- MATERIAL FOR THE TASK -

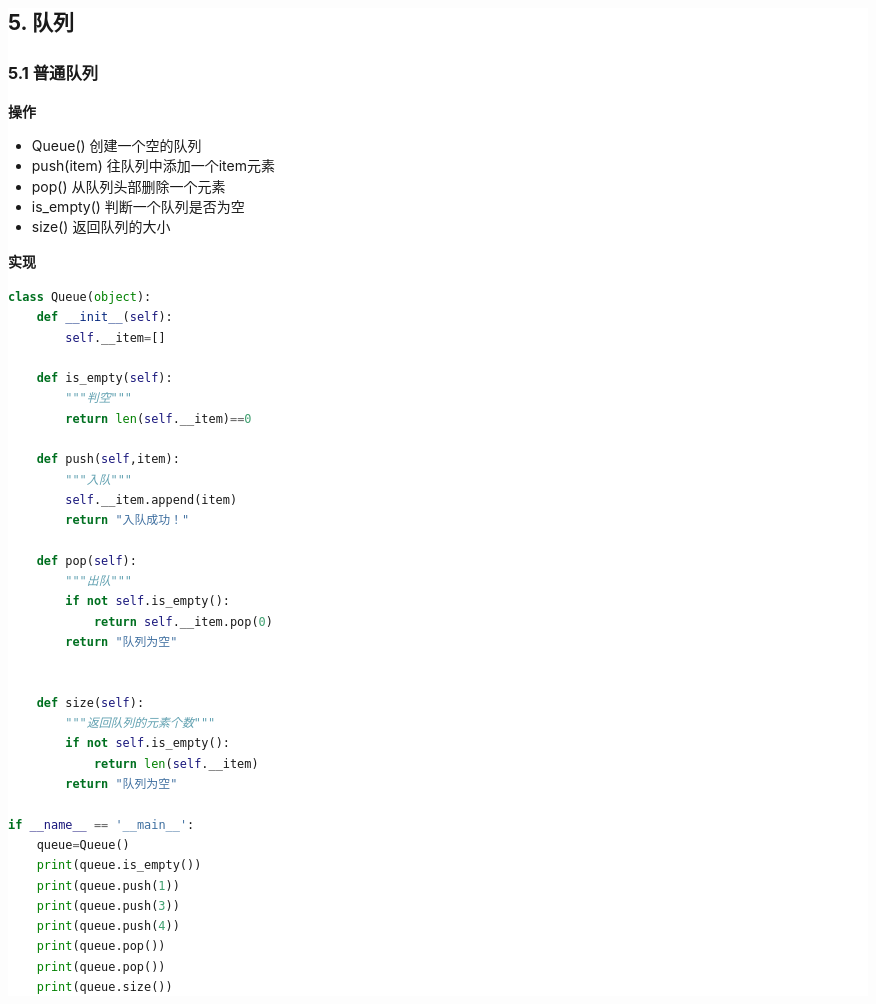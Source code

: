 ## 5. 队列

### 5.1 普通队列

**操作**

- Queue() 创建一个空的队列
- push(item) 往队列中添加一个item元素
- pop() 从队列头部删除一个元素
- is_empty() 判断一个队列是否为空
- size() 返回队列的大小

**实现**

```python
class Queue(object):
    def __init__(self):
        self.__item=[]

    def is_empty(self):
        """判空"""
        return len(self.__item)==0

    def push(self,item):
        """入队"""
        self.__item.append(item)
        return "入队成功！"

    def pop(self):
        """出队"""
        if not self.is_empty():
            return self.__item.pop(0)
        return "队列为空"


    def size(self):
        """返回队列的元素个数"""
        if not self.is_empty():
            return len(self.__item)
        return "队列为空"

if __name__ == '__main__':
    queue=Queue()
    print(queue.is_empty())
    print(queue.push(1))
    print(queue.push(3))
    print(queue.push(4))
    print(queue.pop())
    print(queue.pop())
    print(queue.size())
```
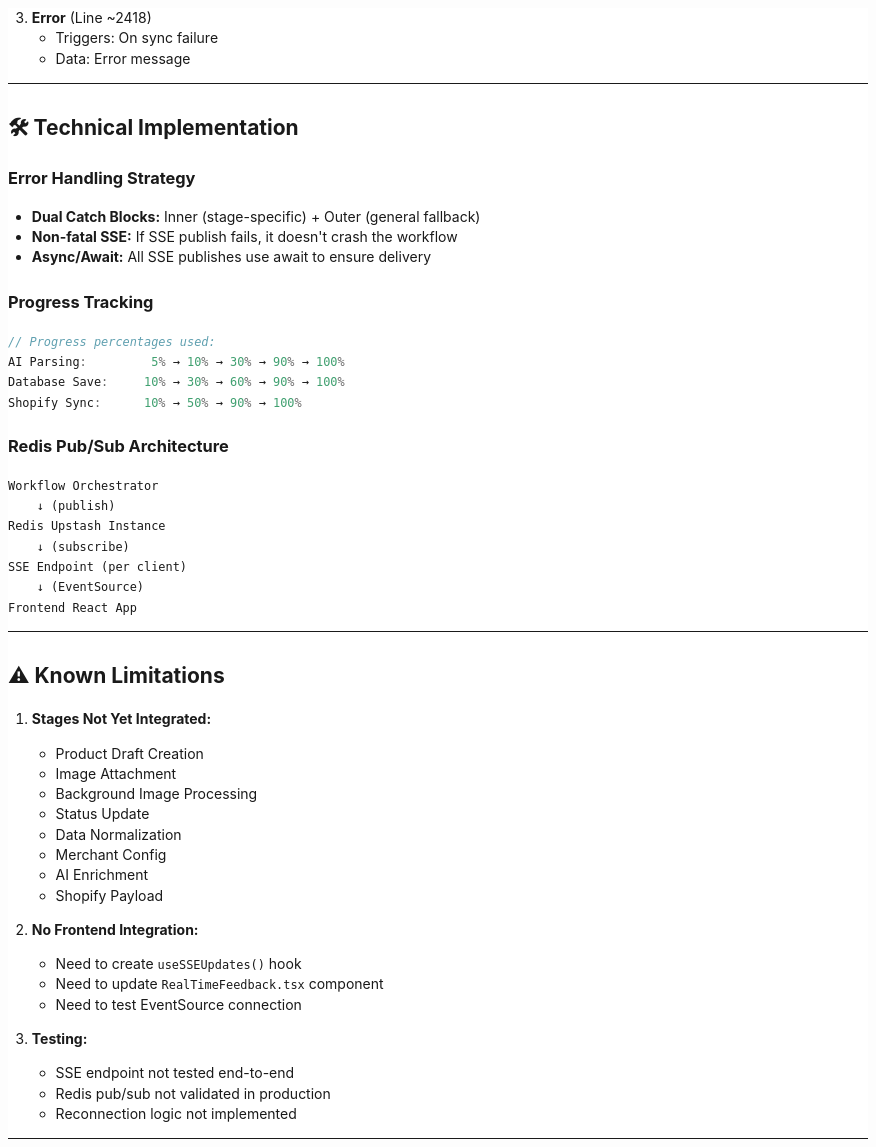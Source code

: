 3. **Error** (Line ~2418)
   - Triggers: On sync failure
   - Data: Error message

---

## 🛠️ Technical Implementation

### Error Handling Strategy
- **Dual Catch Blocks:** Inner (stage-specific) + Outer (general fallback)
- **Non-fatal SSE:** If SSE publish fails, it doesn't crash the workflow
- **Async/Await:** All SSE publishes use await to ensure delivery

### Progress Tracking
```javascript
// Progress percentages used:
AI Parsing:         5% → 10% → 30% → 90% → 100%
Database Save:     10% → 30% → 60% → 90% → 100%
Shopify Sync:      10% → 50% → 90% → 100%
```

### Redis Pub/Sub Architecture
```
Workflow Orchestrator
    ↓ (publish)
Redis Upstash Instance
    ↓ (subscribe)
SSE Endpoint (per client)
    ↓ (EventSource)
Frontend React App
```

---

## ⚠️ Known Limitations

1. **Stages Not Yet Integrated:**
   - Product Draft Creation
   - Image Attachment
   - Background Image Processing
   - Status Update
   - Data Normalization
   - Merchant Config
   - AI Enrichment
   - Shopify Payload

2. **No Frontend Integration:**
   - Need to create `useSSEUpdates()` hook
   - Need to update `RealTimeFeedback.tsx` component
   - Need to test EventSource connection

3. **Testing:**
   - SSE endpoint not tested end-to-end
   - Redis pub/sub not validated in production
   - Reconnection logic not implemented

---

- PROBLEM DETAILS -
Output each line of the records exactly. Any picture is skipped.

- RESPONSE -
Source code

: ## 5. 队列

### 5.1 普通队列

**操作**

- Queue() 创建一个空的队列
- push(item) 往队列中添加一个item元素
- pop() 从队列头部删除一个元素
- is_empty() 判断一个队列是否为空
- size() 返回队列的大小

**实现**

```python
class Queue(object):
    def __init__(self):
        self.__item=[]

    def is_empty(self):
        """判空"""
        return len(self.__item)==0

    def push(self,item):
        """入队"""
        self.__item.append(item)
        return "入队成功！"

    def pop(self):
        """出队"""
        if not self.is_empty():
            return self.__item.pop(0)
        return "队列为空"


    def size(self):
        """返回队列的元素个数"""
        if not self.is_empty():
            return len(self.__item)
        return "队列为空"

if __name__ == '__main__':
    queue=Queue()
    print(queue.is_empty())
    print(queue.push(1))
    print(queue.push(3))
    print(queue.push(4))
    print(queue.pop())
    print(queue.pop())
    print(queue.size())
```
Source code

: 3. **Error** (Line ~2418)
   - Triggers: On sync failure
   - Data: Error message

---

## 🛠️ Technical Implementation

### Error Handling Strategy
- **Dual Catch Blocks:** Inner (stage-specific) + Outer (general fallback)
- **Non-fatal SSE:** If SSE publish fails, it doesn't crash the workflow
- **Async/Await:** All SSE publishes use await to ensure delivery

### Progress Tracking
```javascript
// Progress percentages used:
AI Parsing:         5% → 10% → 30% → 90% → 100%
Database Save:     10% → 30% → 60% → 90% → 100%
Shopify Sync:      10% → 50% → 90% → 100%
```

### Redis Pub/Sub Architecture
```
Workflow Orchestrator
    ↓ (publish)
Redis Upstash Instance
    ↓ (subscribe)
SSE Endpoint (per client)
    ↓ (EventSource)
Frontend React App
```

---

## ⚠️ Known Limitations

1. **Stages Not Yet Integrated:**
   - Product Draft Creation
   - Image Attachment
   - Background Image Processing
   - Status Update
   - Data Normalization
   - Merchant Config
   - AI Enrichment
   - Shopify Payload

2. **No Frontend Integration:**
   - Need to create `useSSEUpdates()` hook
   - Need to update `RealTimeFeedback.tsx` component
   - Need to test EventSource connection

3. **Testing:**
   - SSE endpoint not tested end-to-end
   - Redis pub/sub not validated in production
   - Reconnection logic not implemented

---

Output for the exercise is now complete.